STATE of Utah, Plaintiff and Respondent,
v.
Severin Lawrence MUNGER, Defendant and Appellant.

No. 17703.

Supreme Court of Utah.

February 17, 1982.

Severin Lawrence Munger, pro se.

David L. Wilkinson, Atty. Gen., Salt Lake City, for plaintiff and respondent.

DURHAM, Justice:

Appellant seeks review by this Court of a conviction in district court after appeal from the justice court and a trial de novo. His pro se arguments appear to be, first, that Section 41-6-46, U.C.A. (1953)[1] is invalid *722 on its face by reason of vagueness and, second, that the trial judge in district court erroneously construed the statute as creating an irrebutable presumption of guilt based on the statutory speed limits. This Court's recent decision in State v. Pilcher[2] determined that the statute is not unconstitutionally vague but is sufficiently explicit to inform the ordinary reader what conduct is prohibited.

Appellant's second point, that the court below applied the statute to him in an erroneous fashion, cannot be reviewed by this Court.
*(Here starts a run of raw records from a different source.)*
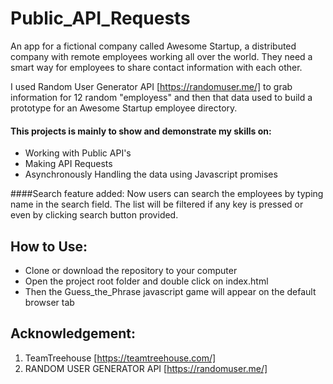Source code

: # Public_API_Requests
 An app for a fictional company called Awesome Startup, a distributed company with remote employees working all over the world. They need a smart way for employees to share contact information with each other.

 I used Random User Generator API [https://randomuser.me/] to grab information for 12 random "employess"
 and then that data used to build a prototype for an Awesome Startup employee directory.
 
 #### This projects is mainly to show and demonstrate my skills on:
 * Working with Public API's
 * Making API Requests
 * Asynchronously Handling the data using Javascript promises
 
 ####Search feature added:
 Now users can search the employees by typing name in the search field. The list will be filtered if any key is pressed or even by clicking search button provided.
 ## How to Use:
 * Clone or download the repository to your computer
 * Open the project root folder and double click on index.html
 * Then the Guess_the_Phrase javascript game will appear on the default browser tab
 ## Acknowledgement:
 1. TeamTreehouse [https://teamtreehouse.com/]
 2. RANDOM USER GENERATOR API [https://randomuser.me/]

 
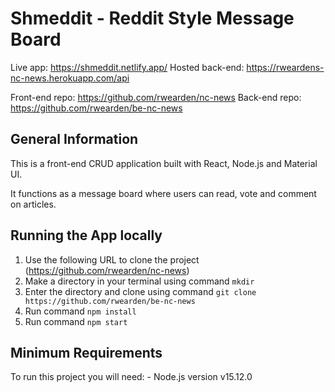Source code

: # Shmeddit - Reddit Style Message Board

Live app: https://shmeddit.netlify.app/
Hosted back-end: https://rweardens-nc-news.herokuapp.com/api

Front-end repo: https://github.com/rwearden/nc-news
Back-end repo: https://github.com/rwearden/be-nc-news

## General Information

This is a front-end CRUD application built with React, Node.js and Material UI.

It functions as a message board where users can read, vote and comment on articles.

## Running the App locally

1. Use the following URL to clone the project (https://github.com/rwearden/nc-news)
2. Make a directory in your terminal using command `mkdir`
3. Enter the directory and clone using command `git clone https://github.com/rwearden/be-nc-news`
4. Run command `npm install`
5. Run command `npm start`

## Minimum Requirements

To run this project you will need: - Node.js version v15.12.0
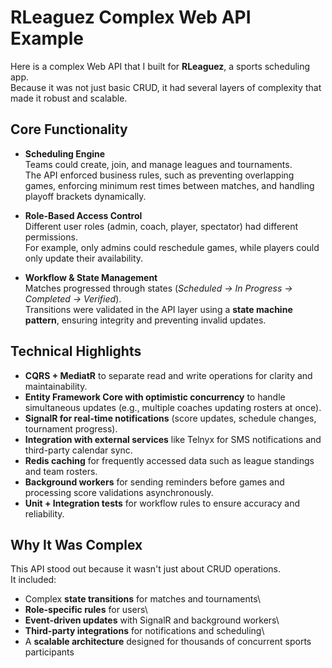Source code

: # RLeaguez Complex Web API Example

Here is a complex Web API that I built for **RLeaguez**, a sports
scheduling app.\
Because it was not just basic CRUD, it had several layers of complexity
that made it robust and scalable.

## Core Functionality

-   **Scheduling Engine**\
    Teams could create, join, and manage leagues and tournaments.\
    The API enforced business rules, such as preventing overlapping
    games, enforcing minimum rest times between matches, and handling
    playoff brackets dynamically.

-   **Role-Based Access Control**\
    Different user roles (admin, coach, player, spectator) had different
    permissions.\
    For example, only admins could reschedule games, while players could
    only update their availability.

-   **Workflow & State Management**\
    Matches progressed through states (*Scheduled → In Progress →
    Completed → Verified*).\
    Transitions were validated in the API layer using a **state machine
    pattern**, ensuring integrity and preventing invalid updates.

## Technical Highlights

-   **CQRS + MediatR** to separate read and write operations for clarity
    and maintainability.
-   **Entity Framework Core with optimistic concurrency** to handle
    simultaneous updates (e.g., multiple coaches updating rosters at
    once).
-   **SignalR for real-time notifications** (score updates, schedule
    changes, tournament progress).
-   **Integration with external services** like Telnyx for SMS
    notifications and third-party calendar sync.
-   **Redis caching** for frequently accessed data such as league
    standings and team rosters.
-   **Background workers** for sending reminders before games and
    processing score validations asynchronously.
-   **Unit + Integration tests** for workflow rules to ensure accuracy
    and reliability.

## Why It Was Complex

This API stood out because it wasn't just about CRUD operations.\
It included:

-   Complex **state transitions** for matches and tournaments\
-   **Role-specific rules** for users\
-   **Event-driven updates** with SignalR and background workers\
-   **Third-party integrations** for notifications and scheduling\
-   A **scalable architecture** designed for thousands of concurrent
    sports participants
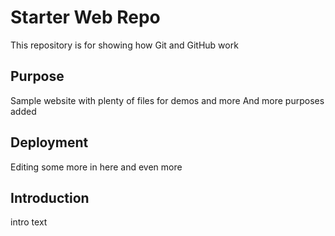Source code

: # Starter Web Repo

This repository is for showing how Git and GitHub work 

## Purpose

Sample website with plenty of files for demos and more
And more purposes added

## Deployment

Editing some more in here and even more

## Introduction

intro text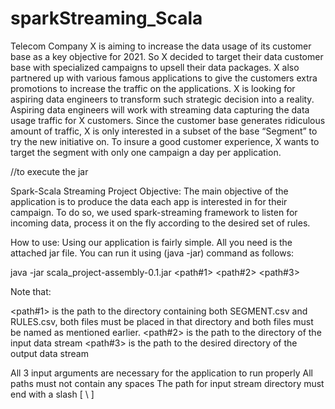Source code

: # sparkStreaming_Scala
Telecom Company X is aiming to increase the data usage of its customer base as a key objective for 2021. So X decided to target their data customer base with specialized campaigns to upsell their data packages. X also partnered up with various famous applications to give the customers extra promotions to increase the traffic on the applications. X is looking for aspiring data engineers to transform such strategic decision into a reality. Aspiring data engineers will work with streaming data capturing the data usage traffic for X customers. Since the customer base generates ridiculous amount of traffic, X is only interested in a subset of the base “Segment” to try the new initiative on. To insure a good customer experience, X wants to target the segment with only one campaign a day per application.

//to execute the jar 

Spark-Scala Streaming Project
Objective:
The main objective of the application is to produce the data each app is interested in for their campaign. To do so, we used spark-streaming framework to listen for incoming data, process it on the fly according to the desired set of rules.

How to use:
Using our application is fairly simple. All you need is the attached jar file.  You can run it using (java -jar) command as follows:

java -jar scala_project-assembly-0.1.jar <path#1> <path#2> <path#3>

Note that:

<path#1> is the path to the directory containing both SEGMENT.csv  and RULES.csv, both files must be placed in that directory and both files must be named as mentioned earlier.
<path#2> is the path to the directory of the input data stream
<path#3> is the path to the desired directory of the output data stream

All 3 input arguments are necessary for the application to run properly
All paths must not contain any spaces
The path for input stream directory must end with a slash [ \ ]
Article VIII, Section 9 of the Constitution of Utah, provides in pertinent part as follows:

... Appeals shall also lie from the final judgment of justices of the peace in civil and criminal cases to the District Courts on both questions of law and fact, with such limitations and restrictions as shall be provided by law; and the decision of the District Courts on such appeals shall be final except in cases involving the validity or constitutionality of a statute. [Emphasis added.]

While the language of Section 78-3-5, U.C.A. (1953) appears somewhat broader in referring to an exception for "cases involving a constitutional issue," the more narrowly drawn restrictions of Article VIII, Section 9 are controlling. The rule set forth in State v. Olsen,[3] interpreting that Section of the Constitution, is still applicable:

... The alleged error relates solely to construction, and therefore, however erroneous the interpretation of that court may be, it confers no right of appeal, because it does not fall within the exception contained in Sec. 9, Art. 8, Const.

Therefore, it appears that this Court has no jurisdiction to review the application of the statute to appellant by the trial court. There is jurisdiction on the vagueness issue, but our ruling in State v. Pilcher, supra, is controlling on the question of the validity of the law. Consequently, appellant's conviction in the district court must be affirmed solely as to the latter ground.

HALL, C.J., and STEWART, OAKS, and HOWE, JJ., concur.

NOTES

[1] Providing for prima facie speed limits.

[2] Utah, 636 P.2d 470 (1981).

[3] 18 Utah 484, 485, 56 P. 22 (1899).